Cooper dropped his guns and kicked them toward the squaddies.
“No-one else is armed? Very well, which one of you is Callum Cooper?” He said eventually.
“There’s a woman, two secret service templates and me, so why don’t you give it your best guess?” he said irritatedly.
“Good afternoon, Mr Cooper, please come with me,” he said with a nod.
“You’re a bit senior to be a tank commander, aren’t you?” he said, alluding to the two stars beneath a crown on his epaulettes.
“My apologies for being remiss in introducing myself, I am Colonel Charles Grant, and we felt that this was above a corporal’s––what is the expression you Americans use?” he said, turning his attention to Yates.
“Pay grade,” she said through gritted teeth.
“Quite so.”
“Did you really need to demolish my house?” he said, without any unnecessary movement, whilst keeping his hands in plain sight, the last thing he needed was a trigger-happy squaddie blowing a hole in his chest.
“Oh, that wasn’t our doing, the responsible parties fled when our patrol trundled past the end of your road on the way to your bolthole.” Grant said, nodding at two of his men to gather up the weapons as the other two covered them. They searched the hummer, finding the guns and backpack in the boot and then frisked them all, which led to a startled expression from Yates.
“This would have never have happened to Batman,” Cooper said under his breath.
“Excuse me, but those Berettas belong to the United States government!” Yates shouted, outraged, although not being suicidal enough to make any sudden moves either.
“And you can have them back when I see the necessary permits for carrying concealed weaponry,” Grant said without raising his voice.
“We’ll see what our ambassador has to say about that,” she snapped.
“You’ve has been wandering around Scotland waving firearms and intimidating the locals,” Grant said with a sigh, “and although I am sure that one’s government is fully cognisant of your exploits, I believe that, to paraphrase an old television programme from your homeland, ‘should you be caught or killed, they will disavow any knowledge of your action,’ would you care to call the ambassador and clarify matters?” he said pulling a mobile phone from his battledress.

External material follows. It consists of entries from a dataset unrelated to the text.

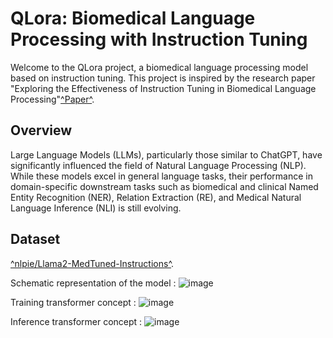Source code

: # QLora: Biomedical Language Processing with Instruction Tuning
Welcome to the QLora project, a biomedical language processing model based on instruction tuning. This project is inspired by the research paper "Exploring the Effectiveness of Instruction Tuning in Biomedical Language Processing"[^Paper^](https://arxiv.org/abs/2401.00579).

## Overview
Large Language Models (LLMs), particularly those similar to ChatGPT, have significantly influenced the field of Natural Language Processing (NLP). While these models excel in general language tasks, their performance in domain-specific downstream tasks such as biomedical and clinical Named Entity Recognition (NER), Relation Extraction (RE), and Medical Natural Language Inference (NLI) is still evolving. 

## Dataset 
[^nlpie/Llama2-MedTuned-Instructions^]([https://arxiv.org/abs/2401.00579](https://huggingface.co/datasets/nlpie/Llama2-MedTuned-Instructions)).

Schematic representation of the model :
![image](https://github.com/almog2290/Instruction_Tuning_MedLlama2/assets/25738160/9a1d0d02-7ba8-498c-8203-f0b62667800f)

Training transformer concept : 
![image](https://github.com/almog2290/Instruction_Tuning_MedLlama2/assets/25738160/dfb5e1d9-3b9e-44b2-a800-51e0ba754cf5)

Inference transformer concept : 
![image](https://github.com/almog2290/Instruction_Tuning_MedLlama2/assets/25738160/79901bcb-ff47-4cbc-bd7f-37f7e311e2e3)
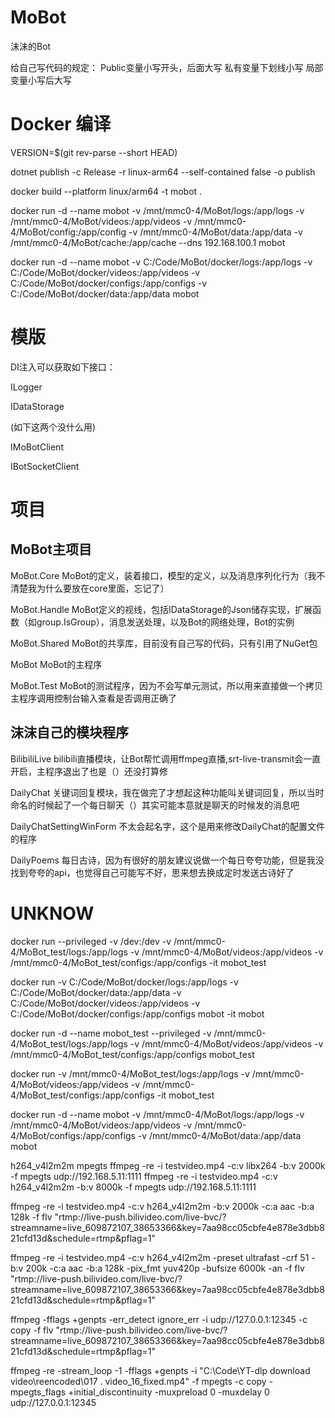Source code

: ﻿# MoBot

沫沫的Bot

给自己写代码的规定：
Public变量小写开头，后面大写
私有变量下划线小写
局部变量小写后大写

# Docker 编译

VERSION=$(git rev-parse --short HEAD)

dotnet publish -c Release -r linux-arm64 --self-contained false -o publish

docker build --platform linux/arm64 -t mobot .

docker run -d --name mobot -v /mnt/mmc0-4/MoBot/logs:/app/logs -v /mnt/mmc0-4/MoBot/videos:/app/videos -v /mnt/mmc0-4/MoBot/config:/app/config -v /mnt/mmc0-4/MoBot/data:/app/data -v /mnt/mmc0-4/MoBot/cache:/app/cache --dns 192.168.100.1 mobot

docker run -d --name mobot -v C:/Code/MoBot/docker/logs:/app/logs -v C:/Code/MoBot/docker/videos:/app/videos -v C:/Code/MoBot/docker/configs:/app/configs -v C:/Code/MoBot/docker/data:/app/data mobot



# 模版

DI注入可以获取如下接口：

ILogger

IDataStorage

(如下这两个没什么用)

IMoBotClient

IBotSocketClient

# 项目

## MoBot主项目

MoBot.Core MoBot的定义，装着接口，模型的定义，以及消息序列化行为（我不清楚我为什么要放在core里面，忘记了）

MoBot.Handle MoBot定义的视线，包括IDataStorage的Json储存实现，扩展函数（如group.IsGroup），消息发送处理，以及Bot的网络处理，Bot的实例

MoBot.Shared MoBot的共享库，目前没有自己写的代码，只有引用了NuGet包

MoBot MoBot的主程序

MoBot.Test MoBot的测试程序，因为不会写单元测试，所以用来直接做一个拷贝主程序调用控制台输入查看是否调用正确了

## 沫沫自己的模块程序

BilibiliLive bilibili直播模块，让Bot帮忙调用ffmpeg直播,srt-live-transmit会一直开启，主程序退出了也是（）还没打算修

DailyChat 关键词回复模块，我在做完了才想起这种功能叫关键词回复，所以当时命名的时候起了一个每日聊天（）其实可能本意就是聊天的时候发的消息吧

DailyChatSettingWinForm 不太会起名字，这个是用来修改DailyChat的配置文件的程序

DailyPoems 每日古诗，因为有很好的朋友建议说做一个每日夸夸功能，但是我没找到夸夸的api，也觉得自己可能写不好，思来想去换成定时发送古诗好了

# UNKNOW

docker run --privileged -v /dev:/dev -v /mnt/mmc0-4/MoBot\_test/logs:/app/logs -v /mnt/mmc0-4/MoBot/videos:/app/videos -v /mnt/mmc0-4/MoBot\_test/configs:/app/configs -it mobot\_test

docker run  -v C:/Code/MoBot/docker/logs:/app/logs -v C:/Code/MoBot/docker/data:/app/data -v C:/Code/MoBot/docker/videos:/app/videos -v C:/Code/MoBot/docker/configs:/app/configs mobot -it mobot

docker run -d --name mobot\_test --privileged -v /mnt/mmc0-4/MoBot\_test/logs:/app/logs -v /mnt/mmc0-4/MoBot/videos:/app/videos -v /mnt/mmc0-4/MoBot\_test/configs:/app/configs mobot\_test

docker run -v /mnt/mmc0-4/MoBot\_test/logs:/app/logs -v /mnt/mmc0-4/MoBot/videos:/app/videos -v /mnt/mmc0-4/MoBot\_test/configs:/app/configs -it mobot\_test

docker run -d --name mobot -v /mnt/mmc0-4/MoBot/logs:/app/logs -v /mnt/mmc0-4/MoBot/videos:/app/videos -v /mnt/mmc0-4/MoBot/configs:/app/configs -v /mnt/mmc0-4/MoBot/data:/app/data mobot

h264\_v4l2m2m
mpegts
ffmpeg -re -i testvideo.mp4 -c:v libx264 -b:v 2000k -f mpegts udp://192.168.5.11:1111
ffmpeg -re -i testvideo.mp4 -c:v h264\_v4l2m2m -b:v 8000k -f mpegts udp://192.168.5.11:1111

ffmpeg -re -i testvideo.mp4 -c:v h264\_v4l2m2m -b:v 2000k -c:a aac -b:a 128k -f flv "rtmp://live-push.bilivideo.com/live-bvc/?streamname=live\_609872107\_38653366\&key=7aa98cc05cbfe4e878e3dbb821cfd13d\&schedule=rtmp\&pflag=1"



ffmpeg -re  -i testvideo.mp4 -c:v h264\_v4l2m2m -preset ultrafast -crf 51 -b:v 200k -c:a aac -b:a 128k -pix\_fmt yuv420p -bufsize 6000k -an -f flv "rtmp://live-push.bilivideo.com/live-bvc/?streamname=live\_609872107\_38653366\&key=7aa98cc05cbfe4e878e3dbb821cfd13d\&schedule=rtmp\&pflag=1"

ffmpeg -fflags +genpts -err\_detect ignore\_err -i udp://127.0.0.1:12345 -c copy -f flv "rtmp://live-push.bilivideo.com/live-bvc/?streamname=live\_609872107\_38653366\&key=7aa98cc05cbfe4e878e3dbb821cfd13d\&schedule=rtmp\&pflag=1"

ffmpeg -re -stream\_loop -1 -fflags +genpts -i "C:\\Code\\YT-dlp download video\\reencoded\\017 . video\_16\_fixed.mp4" -f mpegts -c copy -mpegts\_flags +initial\_discontinuity -muxpreload 0 -muxdelay 0  udp://127.0.0.1:12345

“If I can speak in their defence,” Cooper, who’d been looking from one to the other like a spectator at a tennis match, said, “they’re terrible at intimidation.”
“You haven’t seen the last me,” she snapped in a stunning fit of originality, as she stormed off followed by her men. Grant opened his mouth to speak, but Cooper held an index finger up, “Give it a minute,” he said, just as Yates returned exasperatedly, having realised that she didn’t know how to get back to her car, “Don’t say it,” she snapped.
“Go that way for a hundred yards,” he said pointing to the left, “then first right, and first right again and call a taxi, if they flattened your limo along with my house. Oh, and you were correct, about it not being the last I’d see of you,” he said cheerily.
“I told you not to say it,” she said. “Scots,” she muttered under her breath as she left again, “never trust a people who throw tree trunks for fun.”
“So, Colonel, I suppose that wherever you’re taking me isn’t voluntary, but since I’m no longer a member of the armed forces and I don’t see any civilian police here, I’m not under arrest either, and you have no legal right to detain me.”
“Sorry, but I have my orders, perhaps we can preserve civility and call it a very specific application of martial law.”
“Why not?” He said with a shrug, "I’ve certainly never met a politer kidnapper.”